Confidential Computing: Secure Data Analysis on the Cloud with Conclave

Divya Taori
Developer Evangelist at R3

Is it possible for organizations to use machine learning and big data technologies without affecting the privacy of users? How could companies derive insights from their data without compromising on security and protect against possible data breaches and fraudulent attacks that could happen in cloud computation? The answer may be confidential computing, an emerging technology that protects data even when in use. This new technique makes it possible for organizations to securely share, pool and process data in the cloud without exposing any of it to the outer world.

The data lifecycle

With the rise of new data-driven applications, companies are collecting and storing huge amounts of data that would have seemed impossible a decade ago. If most of this data becomes user privacy-related, it becomes crucial to protect and secure the data against attacks and breaches. A data breach could violate GDPR laws in countries where they apply, so a system architect's most important task is often to identify sensitive data and determine approaches for how to best protect it. Thus, data needs to be protected throughout its lifecycle: at rest, in transit and in use.

Data at rest means inactive data which is stored in any of the following digital forms: databases, data lakes, or other types of storage technology. This data is currently protected using techniques such as tokenization, encryption, and access control, meaning that even during transfer from one database to another, it cannot be breached.

Data in transit includes any data being moved through the network between applications, servers, or clients. This data is protected from unauthorized access using the TLS/SSL protocol.

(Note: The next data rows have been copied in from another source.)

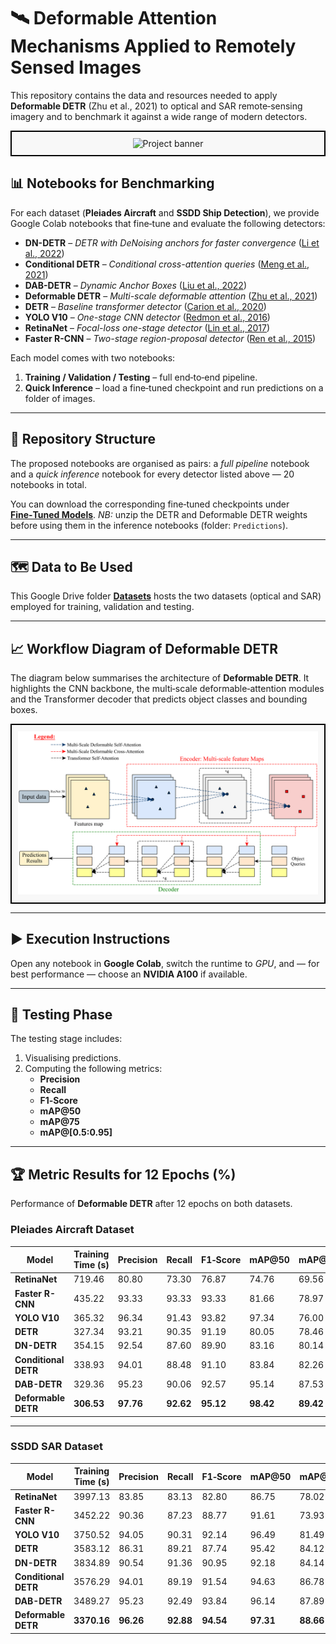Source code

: # 🛰 Deformable Attention Mechanisms Applied to Remotely Sensed Images

This repository contains the data and resources needed to apply **Deformable DETR** (Zhu et al., 2021) to optical and SAR remote‑sensing imagery and to benchmark it against a wide range of modern detectors.

<div align="center" style="border: 2px solid black; padding: 10px; background-color: #f8f8f8;">
    <img src="assets/GITHUB_COVER.PNG" alt="Project banner" width="650">
</div>

## 📊 Notebooks for Benchmarking

For each dataset (**Pleiades Aircraft** and **SSDD Ship Detection**), we provide Google Colab notebooks that fine‑tune and evaluate the following detectors:

- **DN-DETR** – *DETR with DeNoising anchors for faster convergence* ([Li et al., 2022](https://arxiv.org/abs/2203.01305))
- **Conditional DETR** – *Conditional cross-attention queries* ([Meng et al., 2021](https://openaccess.thecvf.com/content/ICCV2021/html/Meng_Conditional_DETR_for_Fast_Training_Convergence_ICCV_2021_paper.html))
- **DAB-DETR** – *Dynamic Anchor Boxes* ([Liu et al., 2022](https://arxiv.org/abs/2201.12329))
- **Deformable DETR** – *Multi-scale deformable attention* ([Zhu et al., 2021](https://openaccess.thecvf.com/content/CVPR2021/html/Zhu_Deformable_DETR_Deformable_Transformers_for_End-to-End_Object_Detection_CVPR_2021_paper.html))
- **DETR** – *Baseline transformer detector* ([Carion et al., 2020](https://link.springer.com/chapter/10.1007/978-3-030-58452-8_13))
- **YOLO V10** – *One-stage CNN detector* ([Redmon et al., 2016](https://pjreddie.com/media/files/papers/yolo_1.pdf))
- **RetinaNet** – *Focal-loss one-stage detector* ([Lin et al., 2017](https://openaccess.thecvf.com/content_iccv_2017/html/Lin_Focal_Loss_for_ICCV_2017_paper.html))
- **Faster R-CNN** – *Two-stage region-proposal detector* ([Ren et al., 2015](https://arxiv.org/abs/1506.01497))

Each model comes with two notebooks:
1. **Training / Validation / Testing** – full end‑to‑end pipeline.
2. **Quick Inference** – load a fine‑tuned checkpoint and run predictions on a folder of images.

---
## 📁 Repository Structure

The proposed notebooks are organised as pairs: a *full pipeline* notebook and a *quick inference* notebook for every detector listed above — 20 notebooks in total.

You can download the corresponding fine‑tuned checkpoints under **[Fine‑Tuned Models](https://drive.google.com/drive/u/1/folders/1xf-vNriat8YUJQGu-fedciORcqXCzzW6?usp=sharing)**. *NB:* unzip the DETR and Deformable DETR weights before using them in the inference notebooks (folder: `Predictions`).

---
## 🗺️ Data to Be Used

This Google Drive folder **[Datasets](https://drive.google.com/drive/folders/1-8UDTKH-A7PerjXUXKDAXtTWKYRdj7IS?usp=sharing)** hosts the two datasets (optical and SAR) employed for training, validation and testing.

---
## 📈 Workflow Diagram of Deformable DETR

The diagram below summarises the architecture of **Deformable DETR**. It highlights the CNN backbone, the multi‑scale deformable‑attention modules and the Transformer decoder that predicts object classes and bounding boxes.

<div align="center" style="border: 2px solid black; padding: 10px; background-color: #f8f8f8;">
    <img src="assets/Deformable-DETR.png" alt="Workflow-DEFORMABLE-DETR" width="650">
</div>

---
## ▶️ Execution Instructions

Open any notebook in **Google Colab**, switch the runtime to *GPU*, and — for best performance — choose an **NVIDIA A100** if available.

---
## 🧪 Testing Phase

The testing stage includes:
1. Visualising predictions.
2. Computing the following metrics:
   - **Precision**
   - **Recall**
   - **F1‑Score**
   - **mAP@50**
   - **mAP@75**
   - **mAP@[0.5:0.95]**

---
## 🏆 Metric Results for 12 Epochs (%)

Performance of **Deformable DETR** after 12 epochs on both datasets.

### Pleiades Aircraft Dataset

| Model                 | Training Time (s) | Precision | Recall | F1‑Score | mAP@50 | mAP@75 | mAP@[0.5:0.95] |
|-----------------------|-------------------|-----------|--------|----------|--------|--------|----------------|
| **RetinaNet**         | 719.46            | 80.80     | 73.30  | 76.87    | 74.76  | 69.56  | 55.80          |
| **Faster R-CNN**      | 435.22            | 93.33     | 93.33  | 93.33    | 81.66  | 78.97  | 73.77          |
| **YOLO V10**          | 365.32            | 96.34     | 91.43  | 93.82    | 97.34  | 76.00  | 65.36          |
| **DETR**              | 327.34            | 93.21     | 90.35  | 91.19    | 80.05  | 78.46  | 73.44          |
| **DN-DETR**           | 354.15            | 92.54     | 87.60  | 89.90    | 83.16  | 80.14  | 73.81          |
| **Conditional DETR**  | 338.93            | 94.01     | 88.48  | 91.10    | 83.84  | 82.26  | 73.98          |
| **DAB-DETR**          | 329.36            | 95.23     | 90.06  | 92.57    | 95.14  | 87.53  | 74.19          |
| **Deformable DETR**   | **306.53**        | **97.76** | **92.62** | **95.12** | **98.42** | **89.42** | **76.75** |

---

### SSDD SAR Dataset

| Model                 | Training Time (s) | Precision | Recall | F1‑Score | mAP@50 | mAP@75 | mAP@[0.5:0.95] |
|-----------------------|-------------------|-----------|--------|----------|--------|--------|----------------|
| **RetinaNet**         | 3997.13           | 83.85     | 83.13  | 82.80    | 86.75  | 78.02  | 64.54          |
| **Faster R-CNN**      | 3452.22           | 90.36     | 87.23  | 88.77    | 91.61  | 73.93  | 62.53          |
| **YOLO V10**          | 3750.52           | 94.05     | 90.31  | 92.14    | 96.49  | 81.49  | 75.44          |
| **DETR**              | 3583.12           | 86.31     | 89.21  | 87.74    | 95.42  | 84.12  | 73.86          |
| **DN-DETR**           | 3834.89           | 90.54     | 91.36  | 90.95    | 92.18  | 84.14  | 73.18          |
| **Conditional DETR**  | 3576.29           | 94.01     | 89.19  | 91.54    | 94.63  | 86.78  | 74.89          |
| **DAB-DETR**          | 3489.27           | 95.23     | 92.49  | 93.84    | 96.14  | 87.89  | 74.54          |
| **Deformable DETR**   | **3370.16**       | **96.26** | **92.88** | **94.54** | **97.31** | **88.66** | **76.14** |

But what about when data is being computed, a.k.a when it is in use? To run any sort of analysis, the data must be in clear text.

The problem—and solution—to protecting data in use

Organizations often need to perform operations on data in use such as search, query, analysis, and machine learning. However to do this, the encrypted data from databases must be decrypted into clear text before it could be used for any sort of computation.

Once decrypted, this clear text data gets exposed to the underlying operating system and the host machine, meaning that any malware application running on the host machine could dump the memory contents and steal sensitive information. So even if your data remains encrypted in storage, it becomes vulnerable to exposure in memory during computation.

When these types of computation are hosted on the cloud, this becomes an even bigger risk. Your data is exposed to the vulnerabilities of the host operating system, hypervisor, hardware, and the cloud provider’s orchestration system. As a result, companies dealing with highly sensitive user data such as credit card details, user information, and KYC documents are often reluctant to host computation on the cloud.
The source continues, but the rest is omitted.